Re-format filesystem in Storage Directory /tmp/hadoop-root/dfs/name ? (Y or N)
Solution,
You need to delete the files within the current(directory name) directory of dfs.name.dir, you mention in hdfs.site.xml. In my system dfs.name.dir is available in /tmp/hadoop-root/dfs/name/current.
rm -r /tmp/hadoop-root/dfs/name/current
By using the above comment I removed files inside in the current directory. Make sure you are only deleting the "current" directory.Again format the namenode after stopped the dfs and yarn daemons (stop-dfs.sh & stop-yarn.sh). Now datanode will start normally!!
at core-site.xml check for absolute path of temp directory, If this is not pointed correctly or not created (mkdir). The data node cant be started.

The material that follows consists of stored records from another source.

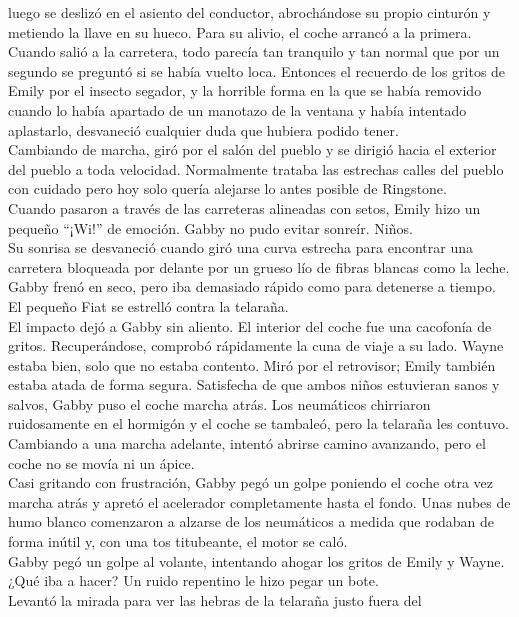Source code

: luego se deslizó en el asiento del conductor, abrochándose su propio
cinturón y metiendo la llave en su hueco. Para su alivio, el coche
arrancó a la primera.\\
Cuando salió a la carretera, todo parecía tan tranquilo y tan normal que
por un segundo se preguntó si se había vuelto loca. Entonces el recuerdo
de los gritos de Emily por el insecto segador, y la horrible forma en la
que se había removido cuando lo había apartado de un manotazo de la
ventana y había intentado aplastarlo, desvaneció cualquier duda que
hubiera podido tener.\\
Cambiando de marcha, giró por el salón del pueblo y se dirigió hacia el
exterior del pueblo a toda velocidad. Normalmente trataba las estrechas
calles del pueblo con cuidado pero hoy solo quería alejarse lo antes
posible de Ringstone.\\
Cuando pasaron a través de las carreteras alineadas con setos, Emily
hizo un pequeño ``¡Wi!'' de emoción. Gabby no pudo evitar sonreír.
Niños.\\
Su sonrisa se desvaneció cuando giró una curva estrecha para encontrar
una carretera bloqueada por delante por un grueso lío de fibras blancas
como la leche. Gabby frenó en seco, pero iba demasiado rápido como para
detenerse a tiempo. El pequeño Fiat se estrelló contra la telaraña.\\
El impacto dejó a Gabby sin aliento. El interior del coche fue una
cacofonía de gritos. Recuperándose, comprobó rápidamente la cuna de
viaje a su lado. Wayne estaba bien, solo que no estaba contento. Miró
por el retrovisor; Emily también estaba atada de forma segura.
Satisfecha de que ambos niños estuvieran sanos y salvos, Gabby puso el
coche marcha atrás. Los neumáticos chirriaron ruidosamente en el
hormigón y el coche se tambaleó, pero la telaraña les contuvo. Cambiando
a una marcha adelante, intentó abrirse camino avanzando, pero el coche
no se movía ni un ápice.\\
Casi gritando con frustración, Gabby pegó un golpe poniendo el coche
otra vez marcha atrás y apretó el acelerador completamente hasta el
fondo. Unas nubes de humo blanco comenzaron a alzarse de los neumáticos
a medida que rodaban de forma inútil y, con una tos titubeante, el motor
se caló.\\
Gabby pegó un golpe al volante, intentando ahogar los gritos de Emily y
Wayne. ¿Qué iba a hacer? Un ruido repentino le hizo pegar un bote.\\
Levantó la mirada para ver las hebras de la telaraña justo fuera del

add below property in yarn-site.xml
<property>
<name>yarn.nodemanager.aux-services</name>
<value>mapreduce_shuffle</value>
</property>
<property>
<name>yarn.nodemanager.aux-services.mapreduce.shuffle.class</name>
<value>org.apache.hadoop.mapred.ShuffleHandler</value>
</property>
not the right way to do it. but surely works~
remove files from your datanode ,namenode and tmp folder. any files/folders created inside these are owned by hadoop and may have some reference to the last run datanode details which may have failed or locked due to which the datanode does not star at the next attempt
I got the same issue (DataNode & TaskTracker would not come up).
RESOLUTION:
DELETE EVERY "CURRENT" SUB-DIRECTORY UNDER: data, name, and namesecondary to resolve DataNode/taskTracker not showing when you start-all.sh, then jps
(My dfs.name.dir location is: /home/training/hadoop-temp/dfs/data/current; /home/training/hadoop-temp/dfs/name/current; /home/training/hadoop-temp/dfs/namesecondary/current
Make sure you stop services: stop-all.sh
1. Go to each "current" sub-directory under data, name, namesecondary and remove/delete (example: rm -r name/current)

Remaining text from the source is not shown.